И только совсем недавно, в наши дни, в Святогорском монастыре, под Псковом, мелькнул старый, сморщенный, но ничуть не согнутый монах, с крепким седым ежом на голове, очень схожий с Найдёнышем. Я кинулся к нему, но пока спускался по небывало крутым монастырским ступенькам, монах исчез.
«Реки по небу, рыбы посуху, овцы по облакам», – негромко произносил я всплывшие в уме слова, в наивной надежде: на них-то Найдёныш отзовется. Тщетно! Найдёныша я больше не видел. И в монастыре такого монаха, как мне сказали, никогда не было, может, пришлый какой. Оставались лишь его слова, записанные мною тогда же, в 91-м. Но ведь одних слов – мало. Нужны возникающие вслед за словами действия, нужны повороты судьбы. А их тоже не было. Вот потому-то я и рвал, и кромсал ножницами те давние записи, а потом снова восстанавливал их по памяти. Восстанавливал, кромсал и снова восстанавливал, понимая: и мне, и многим из нас копьецо отца Павла – сперва глубоко вонзаемое под ребро, остро-ранящее, а потом миртворящее и воскрешающее – ещё ох как понадобится!
Шутовской жезл
Повесть
Накануне
День шута ещё не наступил, а по Цветному, в утренний час пустому бульвару, уже двигалась толпа: пёстрая, беспорядочная. Лежавший на боку, на скамейке, бомжонок Чиль, сперва услыхал, а потом и увидел: нервно подёргивая долгим телом, по бульвару на сотне лапок движется, шурша, даже не гусеница, а скорее огромная личинка неизвестного науке насекомого: подрагивает цветными чешуйками, машет слюдяными, наспех подшитыми крыльями, газовые шарфы волной запускает.
Ближе, ближе, ближе!..
Впереди – худой, высоченный и, сразу видно что некормленый, «Гороховый медведь»: серая в капочку простыня до пят, на шее бобы в стручках, а ещё – шерстистая маска на морде. Чуть левей – Синяя борода. Вокруг живота – рыже-бурая волчья шкура, под ней – полосатые бермуды. Рядом с «Бородой» – мускулистые ноги в лиловых колготах, чуть выше – грубые волосатые руки, и вдобавок огромный гвоздь, торчащий шляпкой вверх из чистенькой, натянутой на уши детской панамки. А лица-то между ушами и нет: одни густые белила, залепившие брови, щёки, нос!

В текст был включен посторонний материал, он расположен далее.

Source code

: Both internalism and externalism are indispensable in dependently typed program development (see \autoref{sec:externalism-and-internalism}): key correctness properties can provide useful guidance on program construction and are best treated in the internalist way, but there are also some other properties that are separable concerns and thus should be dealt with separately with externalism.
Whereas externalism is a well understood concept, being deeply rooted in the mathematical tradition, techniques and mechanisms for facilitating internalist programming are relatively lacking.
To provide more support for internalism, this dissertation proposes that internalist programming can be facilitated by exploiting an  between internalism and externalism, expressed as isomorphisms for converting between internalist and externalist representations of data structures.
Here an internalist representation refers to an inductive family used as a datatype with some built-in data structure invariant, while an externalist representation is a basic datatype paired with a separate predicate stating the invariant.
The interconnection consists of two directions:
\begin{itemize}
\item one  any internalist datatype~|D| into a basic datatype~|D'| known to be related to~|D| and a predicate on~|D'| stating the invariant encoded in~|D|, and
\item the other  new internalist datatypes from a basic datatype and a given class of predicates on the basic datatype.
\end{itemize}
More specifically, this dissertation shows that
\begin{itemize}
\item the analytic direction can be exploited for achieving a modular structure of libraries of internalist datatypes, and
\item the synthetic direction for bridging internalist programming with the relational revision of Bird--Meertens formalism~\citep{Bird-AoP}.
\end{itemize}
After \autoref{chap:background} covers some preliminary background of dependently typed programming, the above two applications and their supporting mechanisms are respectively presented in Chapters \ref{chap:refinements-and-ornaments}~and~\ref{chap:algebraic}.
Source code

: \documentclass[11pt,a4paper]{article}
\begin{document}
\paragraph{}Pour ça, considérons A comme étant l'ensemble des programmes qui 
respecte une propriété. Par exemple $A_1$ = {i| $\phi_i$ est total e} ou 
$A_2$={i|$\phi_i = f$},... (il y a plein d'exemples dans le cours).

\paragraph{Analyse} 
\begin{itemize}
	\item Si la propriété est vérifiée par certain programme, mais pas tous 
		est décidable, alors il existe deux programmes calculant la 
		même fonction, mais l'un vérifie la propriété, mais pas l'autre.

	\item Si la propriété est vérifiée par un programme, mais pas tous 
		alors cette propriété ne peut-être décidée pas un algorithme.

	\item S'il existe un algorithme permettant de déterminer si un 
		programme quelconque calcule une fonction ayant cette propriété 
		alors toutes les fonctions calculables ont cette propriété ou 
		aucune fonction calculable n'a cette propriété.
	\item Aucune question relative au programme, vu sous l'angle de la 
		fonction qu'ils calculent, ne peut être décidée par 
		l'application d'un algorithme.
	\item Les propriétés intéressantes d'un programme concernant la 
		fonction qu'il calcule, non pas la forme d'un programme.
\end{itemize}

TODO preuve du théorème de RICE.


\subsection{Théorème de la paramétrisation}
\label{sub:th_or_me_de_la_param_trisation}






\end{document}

Позади этих двоих, подметая бульвар лисьим хвостом и виляя кормой, – девка-распустёха, девка-зараза на деревянных платформах. Стук-постук, по мелкому гравию, стук-постук…
Смех, регот, смех!
Счастье дуралеев, плотно текущее по Цветному бульвару, двенадцатилетний бездомник Чиль воспринял как своё собственное: оно притянуло, заворожило. Захотелось вскочить, пристроиться, сладко хрустнув костьми, закричать курой. Жаль только Москва ковидная, Москва заспанная, шевельнув рваниной мелких туч, встряхнув сохлыми кистями прошлогодних рябин – от хохочущих клоунов отвернулась.
С хрипом втянув холодящий воздух и застучав от холода зубами, привставший было бомжонок Чиль, как голубь забил крыльями, затряс руками, но тут же сник, нахохлился и, перевернувшись набок, уткнулся лицом в спинку скамьи.

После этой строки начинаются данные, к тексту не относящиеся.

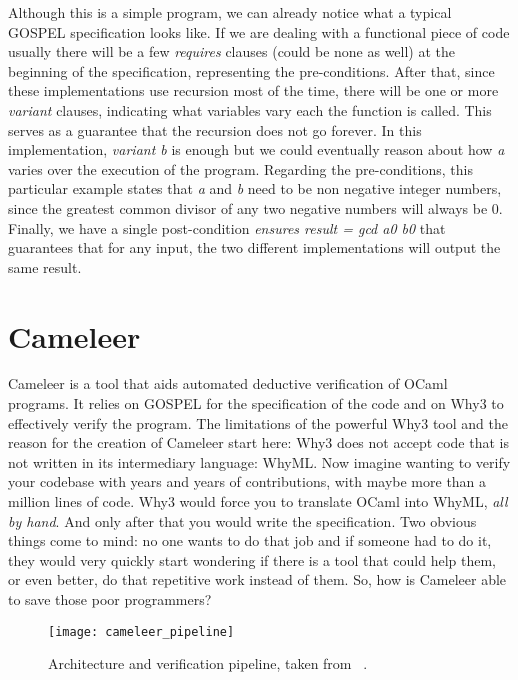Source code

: Although this is a simple program, we can already notice what a typical GOSPEL specification looks like.
If we are dealing with a functional piece of code usually there will be a few \emph{requires} clauses (could be none as well) at the beginning of the specification, representing the pre-conditions.
After that, since these implementations use recursion most of the time, there will be one or more \emph{variant} clauses, indicating what variables vary each the function is called.
This serves as a guarantee that the recursion does not go forever.
In this implementation, \emph{variant b} is enough but we could eventually reason about how \emph{a} varies over the execution of the program. 
Regarding the pre-conditions, this particular example states that \emph{a} and \emph{b} need to be non negative integer numbers, since the greatest common divisor of any two negative numbers will always be 0.
Finally, we have a single post-condition \emph{ensures result = gcd a0 b0} that guarantees that for any input, the two different implementations will output the same result. 


\section{Cameleer}
\label{sec:cameleer}

Cameleer is a tool that aids automated deductive verification of OCaml programs.
It relies on GOSPEL for the specification of the code and on Why3 to effectively verify the program.
The limitations of the powerful Why3 tool and the reason for the creation of Cameleer start here: Why3 does not accept code that is not written in its intermediary language: WhyML.
Now imagine wanting to verify your codebase with years and years of contributions, with maybe more than a million lines of code.
Why3 would force you to translate OCaml into WhyML, \emph{all by hand}. 
And only after that you would write the specification.
Two obvious things come to mind: no one wants to do that job and if someone had to do it, they would very quickly start wondering if there is a tool that could help them, or even better, do that repetitive work instead of them.
So, how is Cameleer able to save those poor programmers?

\begin{figure}[htbp]
  \centering
  \texttt{[image: cameleer\_pipeline]}
  \caption{Architecture and verification pipeline, taken from ~\cite{DBLP:conf/cav/PereiraR20}.}
  \label{fig:cameleer_pipeline}
\end{figure}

Вдруг что-то стряслось. Поток охламонов, дрогнув, остановился.
– Снова Пырч за старое взялся, – скрежетнул кто-то в толпе ряженых.
– Не туда йдёте! – крикнул брыластый, в рябых перьях, с индюшачьим зобом, укреплённым на шее, человечишко.
Расставив ноги и широко раскинув руки, перегородил он путь толпе. Багровый зоб, питаемый воздухом из баллончика, сунутого в боковой карман, стал вздуваться, вспух до невозможности и готов был лопнуть.